Work order: Work through the data below line by line and say how many lines hold "newcommand"; give only the number.

Data:
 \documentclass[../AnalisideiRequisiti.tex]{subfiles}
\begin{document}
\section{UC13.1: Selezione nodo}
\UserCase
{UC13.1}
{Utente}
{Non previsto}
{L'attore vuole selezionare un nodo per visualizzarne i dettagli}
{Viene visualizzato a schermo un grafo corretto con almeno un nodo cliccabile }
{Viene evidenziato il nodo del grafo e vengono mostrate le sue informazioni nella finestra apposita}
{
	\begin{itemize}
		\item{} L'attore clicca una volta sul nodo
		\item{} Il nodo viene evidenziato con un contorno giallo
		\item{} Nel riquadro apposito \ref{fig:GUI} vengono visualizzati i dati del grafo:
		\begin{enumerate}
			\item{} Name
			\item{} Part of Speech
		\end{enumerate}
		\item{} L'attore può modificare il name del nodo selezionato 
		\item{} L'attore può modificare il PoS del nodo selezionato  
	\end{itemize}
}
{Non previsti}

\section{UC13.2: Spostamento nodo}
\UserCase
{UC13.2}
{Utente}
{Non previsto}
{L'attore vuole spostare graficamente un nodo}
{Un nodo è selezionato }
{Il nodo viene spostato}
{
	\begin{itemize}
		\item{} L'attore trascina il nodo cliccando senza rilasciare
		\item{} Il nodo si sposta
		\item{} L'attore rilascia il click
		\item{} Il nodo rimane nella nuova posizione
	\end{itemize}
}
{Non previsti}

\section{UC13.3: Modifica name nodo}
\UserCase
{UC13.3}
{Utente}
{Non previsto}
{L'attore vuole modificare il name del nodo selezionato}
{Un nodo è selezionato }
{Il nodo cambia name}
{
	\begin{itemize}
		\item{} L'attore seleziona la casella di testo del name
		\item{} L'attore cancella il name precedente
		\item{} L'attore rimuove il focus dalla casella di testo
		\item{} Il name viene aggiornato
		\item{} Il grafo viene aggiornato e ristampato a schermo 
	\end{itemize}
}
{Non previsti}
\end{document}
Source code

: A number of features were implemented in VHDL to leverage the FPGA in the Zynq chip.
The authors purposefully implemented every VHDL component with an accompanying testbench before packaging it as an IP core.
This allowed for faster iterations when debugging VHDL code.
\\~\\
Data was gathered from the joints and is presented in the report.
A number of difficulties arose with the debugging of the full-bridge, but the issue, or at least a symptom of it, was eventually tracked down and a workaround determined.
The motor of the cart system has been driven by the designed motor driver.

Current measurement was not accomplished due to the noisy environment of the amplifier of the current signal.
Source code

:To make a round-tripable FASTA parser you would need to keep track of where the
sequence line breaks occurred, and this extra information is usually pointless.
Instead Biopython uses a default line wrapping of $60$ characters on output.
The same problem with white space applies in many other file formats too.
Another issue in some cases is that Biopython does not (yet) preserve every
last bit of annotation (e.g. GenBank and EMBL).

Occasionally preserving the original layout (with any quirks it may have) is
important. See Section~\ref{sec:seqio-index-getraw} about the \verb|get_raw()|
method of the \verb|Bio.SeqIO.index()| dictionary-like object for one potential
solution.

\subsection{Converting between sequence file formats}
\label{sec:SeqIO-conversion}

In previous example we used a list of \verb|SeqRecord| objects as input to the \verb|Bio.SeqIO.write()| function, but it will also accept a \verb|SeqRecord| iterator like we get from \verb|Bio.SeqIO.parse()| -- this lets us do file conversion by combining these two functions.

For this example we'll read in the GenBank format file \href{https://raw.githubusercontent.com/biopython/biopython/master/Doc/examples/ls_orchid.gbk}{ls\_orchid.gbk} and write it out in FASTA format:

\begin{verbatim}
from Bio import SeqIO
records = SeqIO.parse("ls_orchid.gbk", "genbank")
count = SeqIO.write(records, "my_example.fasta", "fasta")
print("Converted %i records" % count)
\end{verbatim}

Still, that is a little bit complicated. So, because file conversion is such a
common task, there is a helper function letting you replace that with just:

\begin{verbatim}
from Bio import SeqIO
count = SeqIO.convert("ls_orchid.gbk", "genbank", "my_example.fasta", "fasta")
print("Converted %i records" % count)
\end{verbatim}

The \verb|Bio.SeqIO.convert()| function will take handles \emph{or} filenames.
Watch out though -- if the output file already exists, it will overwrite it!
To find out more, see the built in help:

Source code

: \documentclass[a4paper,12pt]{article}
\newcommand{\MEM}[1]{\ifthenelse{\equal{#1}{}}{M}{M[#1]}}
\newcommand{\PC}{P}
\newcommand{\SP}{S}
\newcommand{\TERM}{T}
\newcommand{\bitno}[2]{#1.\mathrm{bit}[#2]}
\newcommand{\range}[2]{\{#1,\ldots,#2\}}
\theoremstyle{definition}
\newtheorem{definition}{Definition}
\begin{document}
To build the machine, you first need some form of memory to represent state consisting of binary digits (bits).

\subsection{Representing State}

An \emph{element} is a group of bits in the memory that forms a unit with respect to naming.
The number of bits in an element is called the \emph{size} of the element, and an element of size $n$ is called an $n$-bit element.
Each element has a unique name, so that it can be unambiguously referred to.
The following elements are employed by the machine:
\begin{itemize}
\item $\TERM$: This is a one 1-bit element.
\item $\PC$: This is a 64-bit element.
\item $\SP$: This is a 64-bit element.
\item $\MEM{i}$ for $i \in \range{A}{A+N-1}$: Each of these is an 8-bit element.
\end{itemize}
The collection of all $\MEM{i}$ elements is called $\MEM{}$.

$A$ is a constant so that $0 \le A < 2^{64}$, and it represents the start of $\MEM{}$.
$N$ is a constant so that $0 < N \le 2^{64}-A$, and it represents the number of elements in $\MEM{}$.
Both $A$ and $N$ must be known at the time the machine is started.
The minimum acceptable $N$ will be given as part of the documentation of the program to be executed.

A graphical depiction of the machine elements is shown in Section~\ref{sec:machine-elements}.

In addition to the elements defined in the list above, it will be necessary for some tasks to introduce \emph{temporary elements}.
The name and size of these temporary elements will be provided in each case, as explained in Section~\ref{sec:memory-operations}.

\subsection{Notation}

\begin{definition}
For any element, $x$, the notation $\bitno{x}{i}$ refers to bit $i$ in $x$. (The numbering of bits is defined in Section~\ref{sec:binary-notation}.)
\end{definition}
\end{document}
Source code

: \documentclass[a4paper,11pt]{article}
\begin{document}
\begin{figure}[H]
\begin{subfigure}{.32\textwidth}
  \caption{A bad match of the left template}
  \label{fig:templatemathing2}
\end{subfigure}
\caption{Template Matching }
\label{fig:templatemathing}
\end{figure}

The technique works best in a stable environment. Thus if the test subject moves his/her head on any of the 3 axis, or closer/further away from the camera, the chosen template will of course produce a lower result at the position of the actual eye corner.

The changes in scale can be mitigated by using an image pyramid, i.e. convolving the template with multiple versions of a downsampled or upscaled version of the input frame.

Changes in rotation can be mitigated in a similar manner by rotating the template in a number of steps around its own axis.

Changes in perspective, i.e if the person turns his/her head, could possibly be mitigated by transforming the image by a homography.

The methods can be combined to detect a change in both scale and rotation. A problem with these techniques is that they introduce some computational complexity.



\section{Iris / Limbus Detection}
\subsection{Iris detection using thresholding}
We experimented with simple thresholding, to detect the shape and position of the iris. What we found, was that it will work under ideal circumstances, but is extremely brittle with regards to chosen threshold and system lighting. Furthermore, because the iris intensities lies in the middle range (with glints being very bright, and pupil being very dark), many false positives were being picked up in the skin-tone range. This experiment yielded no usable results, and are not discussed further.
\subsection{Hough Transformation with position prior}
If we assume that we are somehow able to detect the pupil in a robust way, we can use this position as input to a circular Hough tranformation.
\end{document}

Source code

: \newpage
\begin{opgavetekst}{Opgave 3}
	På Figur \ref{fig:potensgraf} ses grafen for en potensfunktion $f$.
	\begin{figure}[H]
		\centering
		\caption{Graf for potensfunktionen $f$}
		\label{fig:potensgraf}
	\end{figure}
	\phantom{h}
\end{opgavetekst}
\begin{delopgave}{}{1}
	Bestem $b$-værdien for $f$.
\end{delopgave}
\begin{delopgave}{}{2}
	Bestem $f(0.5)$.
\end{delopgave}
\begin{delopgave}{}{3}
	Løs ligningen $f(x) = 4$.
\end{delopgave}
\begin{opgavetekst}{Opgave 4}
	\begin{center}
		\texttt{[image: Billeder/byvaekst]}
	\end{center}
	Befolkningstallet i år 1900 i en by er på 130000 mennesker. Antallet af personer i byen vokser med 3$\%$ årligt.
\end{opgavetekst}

Expected answer: 6